Problem to solve >> Would you print the records below without changing anything?

Dataset excerpts >>
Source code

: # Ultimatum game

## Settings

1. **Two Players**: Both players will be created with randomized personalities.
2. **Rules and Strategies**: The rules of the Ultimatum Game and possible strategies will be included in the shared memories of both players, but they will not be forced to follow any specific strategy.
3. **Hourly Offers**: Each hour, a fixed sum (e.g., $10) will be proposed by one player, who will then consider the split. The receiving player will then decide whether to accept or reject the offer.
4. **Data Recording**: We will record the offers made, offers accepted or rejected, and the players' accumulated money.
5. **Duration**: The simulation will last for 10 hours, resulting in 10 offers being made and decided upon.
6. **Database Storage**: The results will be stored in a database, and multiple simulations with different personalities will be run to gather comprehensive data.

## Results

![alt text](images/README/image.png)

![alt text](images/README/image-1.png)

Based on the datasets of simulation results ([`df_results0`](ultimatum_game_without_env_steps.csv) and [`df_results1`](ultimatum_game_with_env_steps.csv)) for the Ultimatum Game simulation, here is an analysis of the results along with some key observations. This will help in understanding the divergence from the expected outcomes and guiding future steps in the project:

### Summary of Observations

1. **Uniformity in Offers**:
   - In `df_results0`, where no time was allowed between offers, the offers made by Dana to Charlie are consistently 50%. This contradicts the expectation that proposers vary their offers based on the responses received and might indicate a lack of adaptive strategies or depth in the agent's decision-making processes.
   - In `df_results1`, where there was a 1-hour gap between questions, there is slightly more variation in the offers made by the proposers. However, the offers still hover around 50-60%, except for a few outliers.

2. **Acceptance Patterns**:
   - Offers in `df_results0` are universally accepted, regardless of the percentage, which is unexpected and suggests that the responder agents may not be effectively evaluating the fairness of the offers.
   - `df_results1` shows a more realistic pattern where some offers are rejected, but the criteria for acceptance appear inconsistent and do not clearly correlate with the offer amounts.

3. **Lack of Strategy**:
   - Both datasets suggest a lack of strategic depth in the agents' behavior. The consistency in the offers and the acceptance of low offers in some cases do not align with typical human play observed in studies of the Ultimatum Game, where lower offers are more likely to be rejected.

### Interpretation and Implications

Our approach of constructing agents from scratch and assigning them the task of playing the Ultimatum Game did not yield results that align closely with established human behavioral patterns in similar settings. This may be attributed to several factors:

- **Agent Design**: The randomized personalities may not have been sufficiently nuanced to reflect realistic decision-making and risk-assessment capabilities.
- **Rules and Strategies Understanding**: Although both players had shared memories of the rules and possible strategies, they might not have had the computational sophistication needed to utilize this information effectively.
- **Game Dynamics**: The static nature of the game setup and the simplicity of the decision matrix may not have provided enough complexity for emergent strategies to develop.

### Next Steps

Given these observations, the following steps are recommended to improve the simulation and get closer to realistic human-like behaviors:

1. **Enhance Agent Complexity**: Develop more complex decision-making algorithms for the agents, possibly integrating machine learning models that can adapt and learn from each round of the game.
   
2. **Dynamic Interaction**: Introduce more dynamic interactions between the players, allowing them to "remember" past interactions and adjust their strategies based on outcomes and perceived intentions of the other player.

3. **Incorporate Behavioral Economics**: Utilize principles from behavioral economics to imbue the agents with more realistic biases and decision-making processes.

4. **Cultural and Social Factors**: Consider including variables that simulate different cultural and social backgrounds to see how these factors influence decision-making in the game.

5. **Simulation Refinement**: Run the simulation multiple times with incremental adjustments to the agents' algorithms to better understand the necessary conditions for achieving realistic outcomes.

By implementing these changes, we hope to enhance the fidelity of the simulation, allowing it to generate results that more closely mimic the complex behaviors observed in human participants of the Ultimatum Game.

Exercise output >>
Source code

: # Ultimatum game

## Settings

1. **Two Players**: Both players will be created with randomized personalities.
2. **Rules and Strategies**: The rules of the Ultimatum Game and possible strategies will be included in the shared memories of both players, but they will not be forced to follow any specific strategy.
3. **Hourly Offers**: Each hour, a fixed sum (e.g., $10) will be proposed by one player, who will then consider the split. The receiving player will then decide whether to accept or reject the offer.
4. **Data Recording**: We will record the offers made, offers accepted or rejected, and the players' accumulated money.
5. **Duration**: The simulation will last for 10 hours, resulting in 10 offers being made and decided upon.
6. **Database Storage**: The results will be stored in a database, and multiple simulations with different personalities will be run to gather comprehensive data.

## Results

![alt text](images/README/image.png)

![alt text](images/README/image-1.png)

Based on the datasets of simulation results ([`df_results0`](ultimatum_game_without_env_steps.csv) and [`df_results1`](ultimatum_game_with_env_steps.csv)) for the Ultimatum Game simulation, here is an analysis of the results along with some key observations. This will help in understanding the divergence from the expected outcomes and guiding future steps in the project:

### Summary of Observations

1. **Uniformity in Offers**:
   - In `df_results0`, where no time was allowed between offers, the offers made by Dana to Charlie are consistently 50%. This contradicts the expectation that proposers vary their offers based on the responses received and might indicate a lack of adaptive strategies or depth in the agent's decision-making processes.
   - In `df_results1`, where there was a 1-hour gap between questions, there is slightly more variation in the offers made by the proposers. However, the offers still hover around 50-60%, except for a few outliers.

2. **Acceptance Patterns**:
   - Offers in `df_results0` are universally accepted, regardless of the percentage, which is unexpected and suggests that the responder agents may not be effectively evaluating the fairness of the offers.
   - `df_results1` shows a more realistic pattern where some offers are rejected, but the criteria for acceptance appear inconsistent and do not clearly correlate with the offer amounts.

3. **Lack of Strategy**:
   - Both datasets suggest a lack of strategic depth in the agents' behavior. The consistency in the offers and the acceptance of low offers in some cases do not align with typical human play observed in studies of the Ultimatum Game, where lower offers are more likely to be rejected.

### Interpretation and Implications

Our approach of constructing agents from scratch and assigning them the task of playing the Ultimatum Game did not yield results that align closely with established human behavioral patterns in similar settings. This may be attributed to several factors:

- **Agent Design**: The randomized personalities may not have been sufficiently nuanced to reflect realistic decision-making and risk-assessment capabilities.
- **Rules and Strategies Understanding**: Although both players had shared memories of the rules and possible strategies, they might not have had the computational sophistication needed to utilize this information effectively.
- **Game Dynamics**: The static nature of the game setup and the simplicity of the decision matrix may not have provided enough complexity for emergent strategies to develop.

### Next Steps

Given these observations, the following steps are recommended to improve the simulation and get closer to realistic human-like behaviors:

1. **Enhance Agent Complexity**: Develop more complex decision-making algorithms for the agents, possibly integrating machine learning models that can adapt and learn from each round of the game.
   
2. **Dynamic Interaction**: Introduce more dynamic interactions between the players, allowing them to "remember" past interactions and adjust their strategies based on outcomes and perceived intentions of the other player.

3. **Incorporate Behavioral Economics**: Utilize principles from behavioral economics to imbue the agents with more realistic biases and decision-making processes.

4. **Cultural and Social Factors**: Consider including variables that simulate different cultural and social backgrounds to see how these factors influence decision-making in the game.

5. **Simulation Refinement**: Run the simulation multiple times with incremental adjustments to the agents' algorithms to better understand the necessary conditions for achieving realistic outcomes.

By implementing these changes, we hope to enhance the fidelity of the simulation, allowing it to generate results that more closely mimic the complex behaviors observed in human participants of the Ultimatum Game.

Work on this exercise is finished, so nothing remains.